Distributing a huge catalog no longer makes sense in the Internet world.

By Karen Datko Nov 18, 2009 7:06PM

J.C. Penney’s fall/winter Big Book is the last of its kind, as the once robust publication joins the Sears Roebuck & Co. catalog in the big recycling bin in the sky.

“The Internet has made the 1,000-page shopping venue obsolete, and printing and transportation costs have been rising annually. The move also improves Penney's environmental footprint, reducing its catalog paper use by 30% next year,” The Dallas Morning News reports. (These are truths that keep newspaper publishers awake at night.)

 

Much slimmer catalogs will still be mailed to targeted audiences, but their aim will be to direct people to Penney stores or to jcp.com, rather than pick up the phone and place an order.

 

Big catalogs, thicker and heavier than the phone book in most towns, have a warm and fuzzy place in many people’s personal histories, the Morning News observes.

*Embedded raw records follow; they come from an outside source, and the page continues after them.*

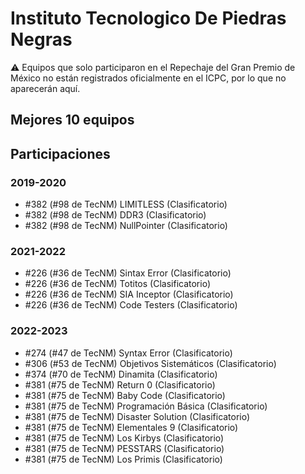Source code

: # Instituto Tecnologico De Piedras Negras

:warning: Equipos que solo participaron en el Repechaje del Gran Premio de México no están registrados oficialmente en el ICPC, por lo que no aparecerán aquí.

## Mejores 10 equipos


## Participaciones

### 2019-2020

- #382 (#98 de TecNM) LIMITLESS (Clasificatorio)
- #382 (#98 de TecNM) DDR3 (Clasificatorio)
- #382 (#98 de TecNM) NullPointer (Clasificatorio)

### 2021-2022

- #226 (#36 de TecNM) Sintax Error (Clasificatorio)
- #226 (#36 de TecNM) Totitos (Clasificatorio)
- #226 (#36 de TecNM) SIA Inceptor (Clasificatorio)
- #226 (#36 de TecNM) Code Testers (Clasificatorio)

### 2022-2023

- #274 (#47 de TecNM) Syntax Error (Clasificatorio)
- #306 (#53 de TecNM) Objetivos Sistemáticos (Clasificatorio)
- #374 (#70 de TecNM) Dinamita (Clasificatorio)
- #381 (#75 de TecNM) Return  0 (Clasificatorio)
- #381 (#75 de TecNM) Baby Code (Clasificatorio)
- #381 (#75 de TecNM) Programación Básica (Clasificatorio)
- #381 (#75 de TecNM) Disaster Solution (Clasificatorio)
- #381 (#75 de TecNM) Elementales 9 (Clasificatorio)
- #381 (#75 de TecNM) Los Kirbys (Clasificatorio)
- #381 (#75 de TecNM) PESSTARS (Clasificatorio)
- #381 (#75 de TecNM) Los Primis (Clasificatorio)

The arrival of a big book from Sears, Penney, Montgomery Ward or Spiegel were big events, especially the fall and winter books because they were studied long and hard to come up with Christmas wish lists.

The Sears catalog’s glorious 106-year run came to an end in 1993. Fans of that catalog can read a detailed chronology -- electric washing machines were introduced in 1910, Craftsman tools first appeared in 1928 -- at this Sears Archives Web site.

 

Spiegel has changed ownership several times in recent years, and the defunct Montomery Ward catalog was revived earlier this year as a marketing gimmick of sorts.

 

According to The Dallas Morning News, Penney's catalog sales peaked in 1999 at $4 billion. Its formerly mighty circulation of 14 million had shrunk to 9 million when the final edition came out.